▸ **About this exercise**
Except for the pictures, reproduce the records word for word.

▸ **Data to examine**
_ _ _ _ _ _ _

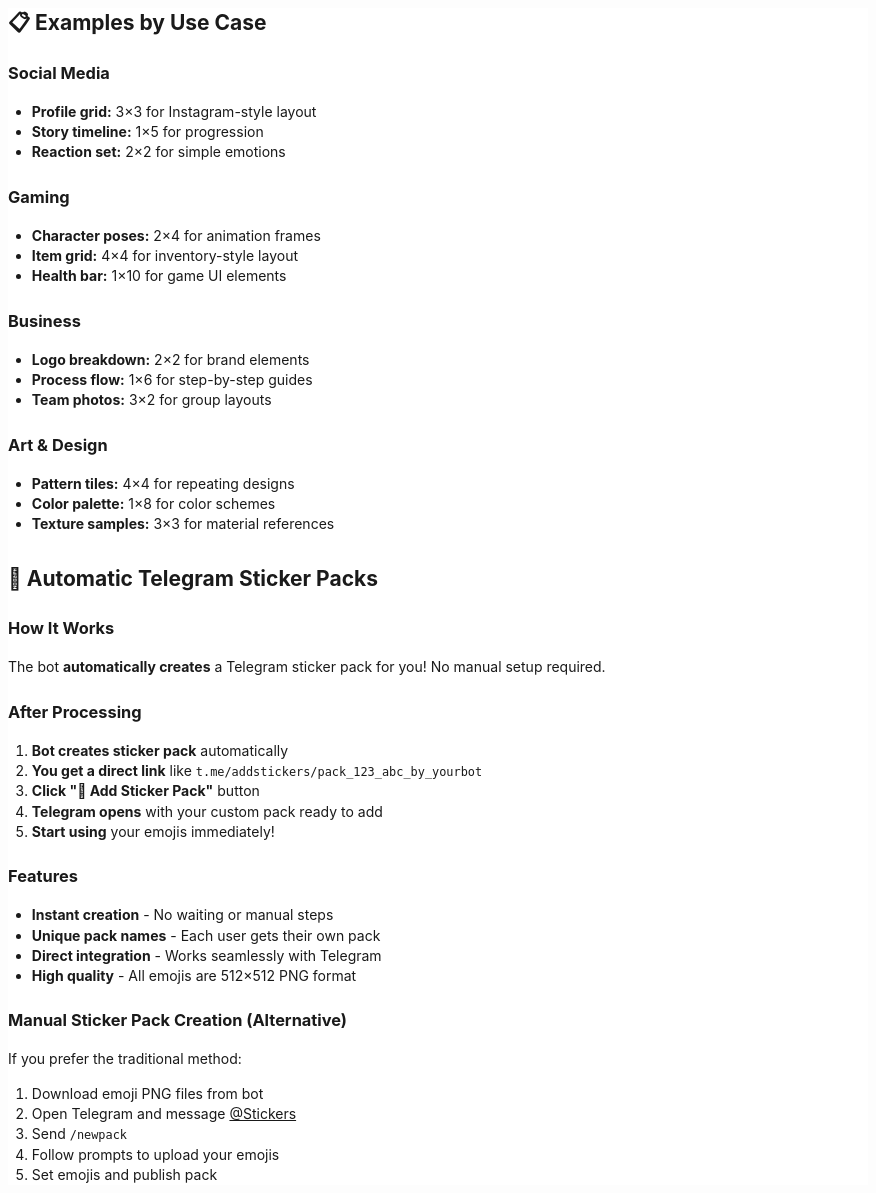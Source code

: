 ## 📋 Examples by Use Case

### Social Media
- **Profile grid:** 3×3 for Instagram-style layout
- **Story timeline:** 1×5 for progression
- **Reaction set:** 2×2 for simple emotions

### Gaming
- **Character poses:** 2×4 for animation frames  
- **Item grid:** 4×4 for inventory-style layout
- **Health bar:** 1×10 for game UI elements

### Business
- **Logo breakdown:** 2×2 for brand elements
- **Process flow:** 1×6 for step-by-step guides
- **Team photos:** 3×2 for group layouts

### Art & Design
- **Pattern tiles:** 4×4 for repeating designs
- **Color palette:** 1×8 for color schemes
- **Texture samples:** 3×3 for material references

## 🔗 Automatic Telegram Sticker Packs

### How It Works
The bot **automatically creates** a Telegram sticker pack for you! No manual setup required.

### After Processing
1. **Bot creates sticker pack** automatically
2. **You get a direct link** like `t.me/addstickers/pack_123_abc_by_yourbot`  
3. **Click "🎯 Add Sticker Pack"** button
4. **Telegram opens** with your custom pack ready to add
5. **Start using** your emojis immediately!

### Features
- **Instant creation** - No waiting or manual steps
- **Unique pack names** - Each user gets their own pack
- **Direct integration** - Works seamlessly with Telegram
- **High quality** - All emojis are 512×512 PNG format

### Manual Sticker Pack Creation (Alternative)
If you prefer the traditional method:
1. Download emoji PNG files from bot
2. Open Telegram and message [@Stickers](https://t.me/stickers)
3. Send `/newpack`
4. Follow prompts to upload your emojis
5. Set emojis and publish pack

_ _ _ _ _ _ _

▸ **Your solution**
Source code

: ## 📋 Examples by Use Case

### Social Media
- **Profile grid:** 3×3 for Instagram-style layout
- **Story timeline:** 1×5 for progression
- **Reaction set:** 2×2 for simple emotions

### Gaming
- **Character poses:** 2×4 for animation frames  
- **Item grid:** 4×4 for inventory-style layout
- **Health bar:** 1×10 for game UI elements

### Business
- **Logo breakdown:** 2×2 for brand elements
- **Process flow:** 1×6 for step-by-step guides
- **Team photos:** 3×2 for group layouts

### Art & Design
- **Pattern tiles:** 4×4 for repeating designs
- **Color palette:** 1×8 for color schemes
- **Texture samples:** 3×3 for material references

## 🔗 Automatic Telegram Sticker Packs

### How It Works
The bot **automatically creates** a Telegram sticker pack for you! No manual setup required.

### After Processing
1. **Bot creates sticker pack** automatically
2. **You get a direct link** like `t.me/addstickers/pack_123_abc_by_yourbot`  
3. **Click "🎯 Add Sticker Pack"** button
4. **Telegram opens** with your custom pack ready to add
5. **Start using** your emojis immediately!

### Features
- **Instant creation** - No waiting or manual steps
- **Unique pack names** - Each user gets their own pack
- **Direct integration** - Works seamlessly with Telegram
- **High quality** - All emojis are 512×512 PNG format

### Manual Sticker Pack Creation (Alternative)
If you prefer the traditional method:
1. Download emoji PNG files from bot
2. Open Telegram and message [@Stickers](https://t.me/stickers)
3. Send `/newpack`
4. Follow prompts to upload your emojis
5. Set emojis and publish pack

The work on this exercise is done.